To accompany your viewing of the Ronde, here is Cycle Sport’s essential tactical for the race…

1. Watch out for craters

The roads in Belgium are in a right state. They weren’t brilliant to begin with – the construction method leaves an almost-tyre’s-width of gap between the two sides of the road, which can knock a rider off balance. But three extremely cold winters have caused some world championship-standard potholes.

Most are concentrated in the middle – widening that gap – and edge of the road, but there are enough that there are going to be crashes.

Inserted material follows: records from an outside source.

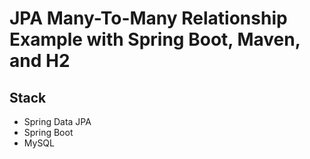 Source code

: # JPA Many-To-Many Relationship Example with Spring Boot, Maven, and H2

## Stack
- Spring Data JPA
- Spring Boot
- MySQL
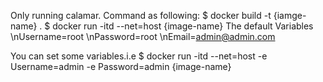 Only running calamar.
Command as following:
$ docker build -t {iamge-name} .
$ docker run -itd --net=host {image-name}
The default Variables
\nUsername=root
\nPassword=root
\nEmail=admin@admin.com

You can set some variables.i.e
$ docker run -itd --net=host -e Username=admin -e Password=admin {image-name}
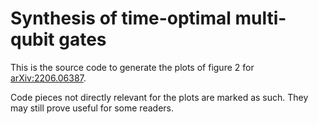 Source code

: # Synthesis of time-optimal multi-qubit gates
This is the source code to generate the plots of figure 2 for [arXiv:2206.06387](https://arxiv.org/abs/2206.06387).

Code pieces not directly relevant for the plots are marked as such.
They may still prove useful for some readers. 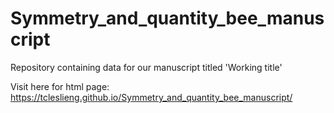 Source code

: # Symmetry_and_quantity_bee_manuscript
 Repository containing data for our manuscript titled 'Working title'

Visit here for html page: https://tcleslieng.github.io/Symmetry_and_quantity_bee_manuscript/
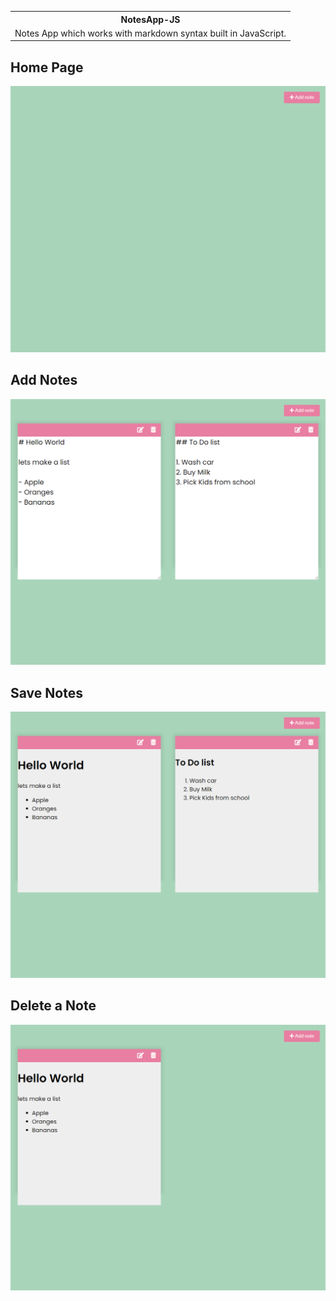 <table align="center">
<th>NotesApp-JS</th>
<tr>
<td>Notes App which works with markdown syntax built in JavaScript.</td>
</tr>
</table>

## Home Page
<img src="https://github.com/emahmi/NotesApp-JS/blob/master/images/img-1.png">

## Add Notes
<img src="https://github.com/emahmi/NotesApp-JS/blob/master/images/img-2.png">

## Save Notes
<img src="https://github.com/emahmi/NotesApp-JS/blob/master/images/img-3.png">

## Delete a Note
<img src="https://github.com/emahmi/NotesApp-JS/blob/master/images/img-4.png">
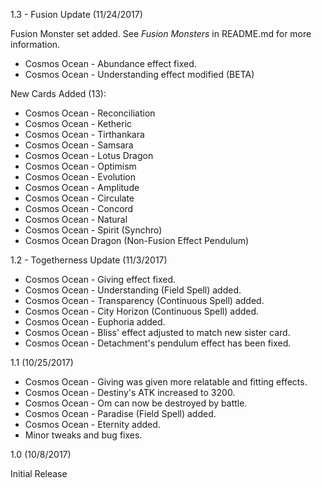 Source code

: 1.3 - Fusion Update (11/24/2017)

Fusion Monster set added. See *Fusion Monsters* in README.md for more information.

- Cosmos Ocean - Abundance effect fixed.
- Cosmos Ocean - Understanding effect modified (BETA)

New Cards Added (13):
- Cosmos Ocean - Reconciliation
- Cosmos Ocean - Ketheric
- Cosmos Ocean - Tirthankara
- Cosmos Ocean - Samsara
- Cosmos Ocean - Lotus Dragon
- Cosmos Ocean - Optimism
- Cosmos Ocean - Evolution
- Cosmos Ocean - Amplitude
- Cosmos Ocean - Circulate
- Cosmos Ocean - Concord
- Cosmos Ocean - Natural
- Cosmos Ocean - Spirit (Synchro)
- Cosmos Ocean Dragon (Non-Fusion Effect Pendulum)

1.2 - Togetherness Update (11/3/2017)

- Cosmos Ocean - Giving effect fixed.
- Cosmos Ocean - Understanding (Field Spell) added.
- Cosmos Ocean - Transparency (Continuous Spell) added.
- Cosmos Ocean - City Horizon (Continuous Spell) added.
- Cosmos Ocean - Euphoria added.
- Cosmos Ocean - Bliss' effect adjusted to match new sister card.
- Cosmos Ocean - Detachment's pendulum effect has been fixed.

1.1 (10/25/2017)

- Cosmos Ocean - Giving was given more relatable and fitting effects.
- Cosmos Ocean - Destiny's ATK increased to 3200.
- Cosmos Ocean - Om can now be destroyed by battle.
- Cosmos Ocean - Paradise (Field Spell) added.
- Cosmos Ocean - Eternity added.
- Minor tweaks and bug fixes.

1.0 (10/8/2017)

Initial Release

We noticed last year that random crashes were happening in the second half of the peloton when the race started approaching the hellingen. At best, crashes result in a fatiguing chase back to the peloton – in a Classic of this length, every extra effort costs. At worst, team leaders lose valuable team-mates.

2. The weather forecast
Yesterday’s Ronde sportive was run in warm conditions, although there was a strong westerly breeze. Today’s forecast is for the wind to drop, but it does look like it’s going to rain.

Wind is the biggest factor in the Tour of Flanders – a lot of the terrain is very exposed. Not only that, but through the hills, the road switches north and south as the route zigzags. Riders have to be constantly aware of their bearings, and know which side of the peloton to be on to be protected from the wind. For the moment, it doesn’t look windy, but if it does get gusty, the selections will take place a lot sooner.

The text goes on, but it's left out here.